---- INFORMATION GIVEN

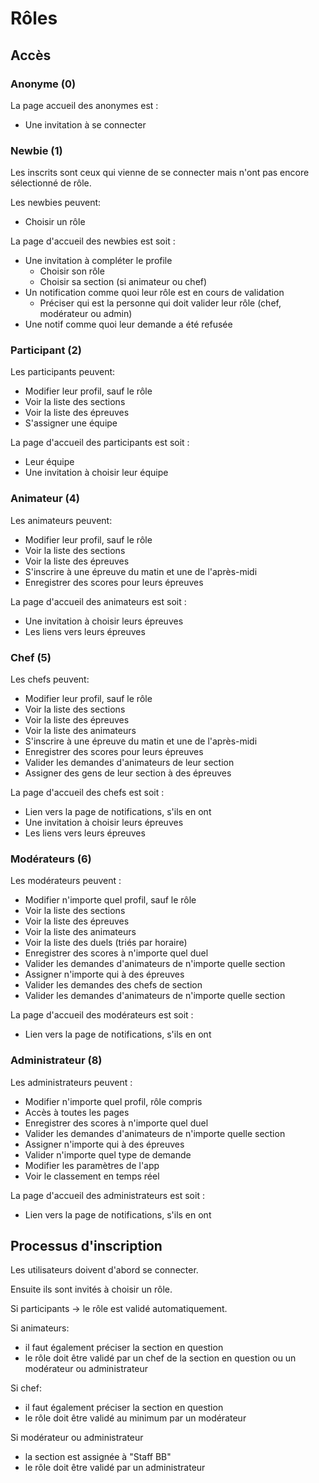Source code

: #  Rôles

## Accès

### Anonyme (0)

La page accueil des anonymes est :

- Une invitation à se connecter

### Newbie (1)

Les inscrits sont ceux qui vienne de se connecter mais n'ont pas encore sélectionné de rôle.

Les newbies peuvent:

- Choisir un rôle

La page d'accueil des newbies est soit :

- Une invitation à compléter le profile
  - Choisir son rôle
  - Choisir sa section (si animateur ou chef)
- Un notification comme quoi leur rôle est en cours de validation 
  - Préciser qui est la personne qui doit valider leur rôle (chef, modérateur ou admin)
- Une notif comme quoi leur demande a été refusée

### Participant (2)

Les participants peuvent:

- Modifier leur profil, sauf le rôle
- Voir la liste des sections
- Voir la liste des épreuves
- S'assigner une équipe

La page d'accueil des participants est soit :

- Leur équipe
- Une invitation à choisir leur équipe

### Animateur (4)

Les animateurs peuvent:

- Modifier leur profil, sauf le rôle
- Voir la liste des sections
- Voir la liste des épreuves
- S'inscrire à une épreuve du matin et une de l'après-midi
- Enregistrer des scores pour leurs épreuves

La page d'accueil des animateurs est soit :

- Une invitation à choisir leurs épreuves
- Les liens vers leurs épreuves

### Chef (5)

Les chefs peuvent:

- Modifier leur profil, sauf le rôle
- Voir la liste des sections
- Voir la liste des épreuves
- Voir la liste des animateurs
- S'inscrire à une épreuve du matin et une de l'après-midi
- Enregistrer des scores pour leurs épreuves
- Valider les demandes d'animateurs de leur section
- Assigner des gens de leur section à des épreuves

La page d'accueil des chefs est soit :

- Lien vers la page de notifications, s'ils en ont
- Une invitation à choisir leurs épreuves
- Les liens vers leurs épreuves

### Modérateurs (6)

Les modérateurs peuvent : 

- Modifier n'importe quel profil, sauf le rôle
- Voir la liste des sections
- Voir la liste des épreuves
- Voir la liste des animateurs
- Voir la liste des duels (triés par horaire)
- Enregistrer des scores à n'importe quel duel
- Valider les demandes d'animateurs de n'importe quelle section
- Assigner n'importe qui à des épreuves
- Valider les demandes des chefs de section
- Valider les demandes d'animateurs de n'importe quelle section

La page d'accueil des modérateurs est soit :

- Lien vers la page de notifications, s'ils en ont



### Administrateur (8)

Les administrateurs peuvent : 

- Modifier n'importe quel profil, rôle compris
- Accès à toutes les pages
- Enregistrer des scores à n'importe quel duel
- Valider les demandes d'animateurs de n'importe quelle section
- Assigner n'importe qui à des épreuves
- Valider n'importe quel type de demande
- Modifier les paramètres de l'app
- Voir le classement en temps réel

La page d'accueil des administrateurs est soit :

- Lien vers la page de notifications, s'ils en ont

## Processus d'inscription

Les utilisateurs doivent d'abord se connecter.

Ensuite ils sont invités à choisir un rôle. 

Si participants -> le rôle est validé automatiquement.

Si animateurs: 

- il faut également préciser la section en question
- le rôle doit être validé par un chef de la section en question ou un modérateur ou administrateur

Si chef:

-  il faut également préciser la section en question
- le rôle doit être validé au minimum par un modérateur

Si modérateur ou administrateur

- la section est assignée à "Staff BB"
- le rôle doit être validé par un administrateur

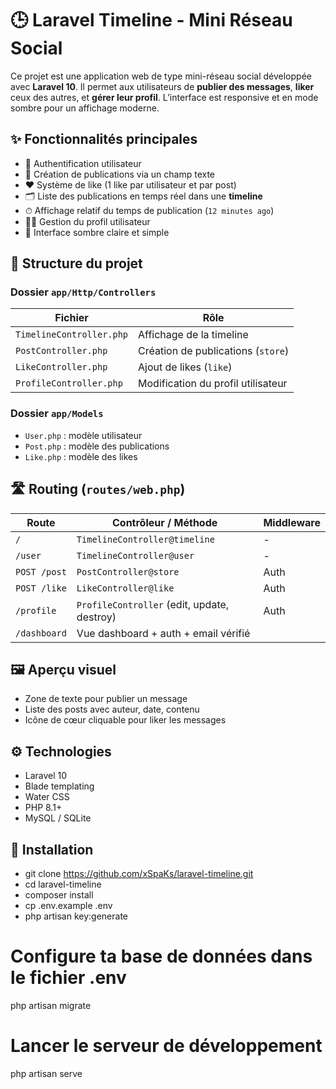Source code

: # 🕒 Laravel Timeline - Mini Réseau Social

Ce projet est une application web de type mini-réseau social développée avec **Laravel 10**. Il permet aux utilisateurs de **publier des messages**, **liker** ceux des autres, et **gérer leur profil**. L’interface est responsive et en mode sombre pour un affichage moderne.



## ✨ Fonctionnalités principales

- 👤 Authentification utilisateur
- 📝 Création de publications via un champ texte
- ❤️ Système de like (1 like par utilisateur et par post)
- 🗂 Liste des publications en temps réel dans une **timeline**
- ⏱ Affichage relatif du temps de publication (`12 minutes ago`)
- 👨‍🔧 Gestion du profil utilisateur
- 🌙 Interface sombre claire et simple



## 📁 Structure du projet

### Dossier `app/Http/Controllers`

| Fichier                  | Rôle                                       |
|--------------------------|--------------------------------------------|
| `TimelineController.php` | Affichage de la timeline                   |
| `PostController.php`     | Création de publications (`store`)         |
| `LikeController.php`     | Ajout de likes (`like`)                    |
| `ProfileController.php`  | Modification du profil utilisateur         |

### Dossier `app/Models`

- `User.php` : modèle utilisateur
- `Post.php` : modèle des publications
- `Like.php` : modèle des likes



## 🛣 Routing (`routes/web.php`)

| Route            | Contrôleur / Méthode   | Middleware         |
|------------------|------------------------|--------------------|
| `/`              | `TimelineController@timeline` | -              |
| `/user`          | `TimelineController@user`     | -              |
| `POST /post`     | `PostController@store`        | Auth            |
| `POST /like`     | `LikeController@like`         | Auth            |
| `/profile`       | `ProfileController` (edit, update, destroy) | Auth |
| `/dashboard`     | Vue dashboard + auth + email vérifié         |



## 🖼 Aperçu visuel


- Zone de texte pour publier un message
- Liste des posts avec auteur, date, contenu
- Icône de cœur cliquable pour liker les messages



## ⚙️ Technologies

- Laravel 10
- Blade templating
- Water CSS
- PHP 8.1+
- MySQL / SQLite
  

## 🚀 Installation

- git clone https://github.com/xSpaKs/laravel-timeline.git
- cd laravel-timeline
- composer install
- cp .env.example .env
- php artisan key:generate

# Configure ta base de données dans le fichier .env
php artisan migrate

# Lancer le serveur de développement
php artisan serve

--------

» **WHAT IS REQUIRED**
Although the records contain pictures, your copy should hold only the text, reproduced exactly.

» **FINISHED EXERCISE**
Source code

: #  Rôles

## Accès

### Anonyme (0)

La page accueil des anonymes est :

- Une invitation à se connecter

### Newbie (1)

Les inscrits sont ceux qui vienne de se connecter mais n'ont pas encore sélectionné de rôle.

Les newbies peuvent:

- Choisir un rôle

La page d'accueil des newbies est soit :

- Une invitation à compléter le profile
  - Choisir son rôle
  - Choisir sa section (si animateur ou chef)
- Un notification comme quoi leur rôle est en cours de validation 
  - Préciser qui est la personne qui doit valider leur rôle (chef, modérateur ou admin)
- Une notif comme quoi leur demande a été refusée

### Participant (2)

Les participants peuvent:

- Modifier leur profil, sauf le rôle
- Voir la liste des sections
- Voir la liste des épreuves
- S'assigner une équipe

La page d'accueil des participants est soit :

- Leur équipe
- Une invitation à choisir leur équipe

### Animateur (4)

Les animateurs peuvent:

- Modifier leur profil, sauf le rôle
- Voir la liste des sections
- Voir la liste des épreuves
- S'inscrire à une épreuve du matin et une de l'après-midi
- Enregistrer des scores pour leurs épreuves

La page d'accueil des animateurs est soit :

- Une invitation à choisir leurs épreuves
- Les liens vers leurs épreuves

### Chef (5)

Les chefs peuvent:

- Modifier leur profil, sauf le rôle
- Voir la liste des sections
- Voir la liste des épreuves
- Voir la liste des animateurs
- S'inscrire à une épreuve du matin et une de l'après-midi
- Enregistrer des scores pour leurs épreuves
- Valider les demandes d'animateurs de leur section
- Assigner des gens de leur section à des épreuves

La page d'accueil des chefs est soit :

- Lien vers la page de notifications, s'ils en ont
- Une invitation à choisir leurs épreuves
- Les liens vers leurs épreuves

### Modérateurs (6)

Les modérateurs peuvent : 

- Modifier n'importe quel profil, sauf le rôle
- Voir la liste des sections
- Voir la liste des épreuves
- Voir la liste des animateurs
- Voir la liste des duels (triés par horaire)
- Enregistrer des scores à n'importe quel duel
- Valider les demandes d'animateurs de n'importe quelle section
- Assigner n'importe qui à des épreuves
- Valider les demandes des chefs de section
- Valider les demandes d'animateurs de n'importe quelle section

La page d'accueil des modérateurs est soit :

- Lien vers la page de notifications, s'ils en ont



### Administrateur (8)

Les administrateurs peuvent : 

- Modifier n'importe quel profil, rôle compris
- Accès à toutes les pages
- Enregistrer des scores à n'importe quel duel
- Valider les demandes d'animateurs de n'importe quelle section
- Assigner n'importe qui à des épreuves
- Valider n'importe quel type de demande
- Modifier les paramètres de l'app
- Voir le classement en temps réel

La page d'accueil des administrateurs est soit :

- Lien vers la page de notifications, s'ils en ont

## Processus d'inscription

Les utilisateurs doivent d'abord se connecter.

Ensuite ils sont invités à choisir un rôle. 

Si participants -> le rôle est validé automatiquement.

Si animateurs: 

- il faut également préciser la section en question
- le rôle doit être validé par un chef de la section en question ou un modérateur ou administrateur

Si chef:

-  il faut également préciser la section en question
- le rôle doit être validé au minimum par un modérateur

Si modérateur ou administrateur

- la section est assignée à "Staff BB"
- le rôle doit être validé par un administrateur

Source code

: # 🕒 Laravel Timeline - Mini Réseau Social

Ce projet est une application web de type mini-réseau social développée avec **Laravel 10**. Il permet aux utilisateurs de **publier des messages**, **liker** ceux des autres, et **gérer leur profil**. L’interface est responsive et en mode sombre pour un affichage moderne.



## ✨ Fonctionnalités principales

- 👤 Authentification utilisateur
- 📝 Création de publications via un champ texte
- ❤️ Système de like (1 like par utilisateur et par post)
- 🗂 Liste des publications en temps réel dans une **timeline**
- ⏱ Affichage relatif du temps de publication (`12 minutes ago`)
- 👨‍🔧 Gestion du profil utilisateur
- 🌙 Interface sombre claire et simple



## 📁 Structure du projet

### Dossier `app/Http/Controllers`

| Fichier                  | Rôle                                       |
|--------------------------|--------------------------------------------|
| `TimelineController.php` | Affichage de la timeline                   |
| `PostController.php`     | Création de publications (`store`)         |
| `LikeController.php`     | Ajout de likes (`like`)                    |
| `ProfileController.php`  | Modification du profil utilisateur         |

### Dossier `app/Models`

- `User.php` : modèle utilisateur
- `Post.php` : modèle des publications
- `Like.php` : modèle des likes



## 🛣 Routing (`routes/web.php`)

| Route            | Contrôleur / Méthode   | Middleware         |
|------------------|------------------------|--------------------|
| `/`              | `TimelineController@timeline` | -              |
| `/user`          | `TimelineController@user`     | -              |
| `POST /post`     | `PostController@store`        | Auth            |
| `POST /like`     | `LikeController@like`         | Auth            |
| `/profile`       | `ProfileController` (edit, update, destroy) | Auth |
| `/dashboard`     | Vue dashboard + auth + email vérifié         |



## 🖼 Aperçu visuel


- Zone de texte pour publier un message
- Liste des posts avec auteur, date, contenu
- Icône de cœur cliquable pour liker les messages



## ⚙️ Technologies

- Laravel 10
- Blade templating
- Water CSS
- PHP 8.1+
- MySQL / SQLite
  

## 🚀 Installation

- git clone https://github.com/xSpaKs/laravel-timeline.git
- cd laravel-timeline
- composer install
- cp .env.example .env
- php artisan key:generate

# Configure ta base de données dans le fichier .env
php artisan migrate

# Lancer le serveur de développement
php artisan serve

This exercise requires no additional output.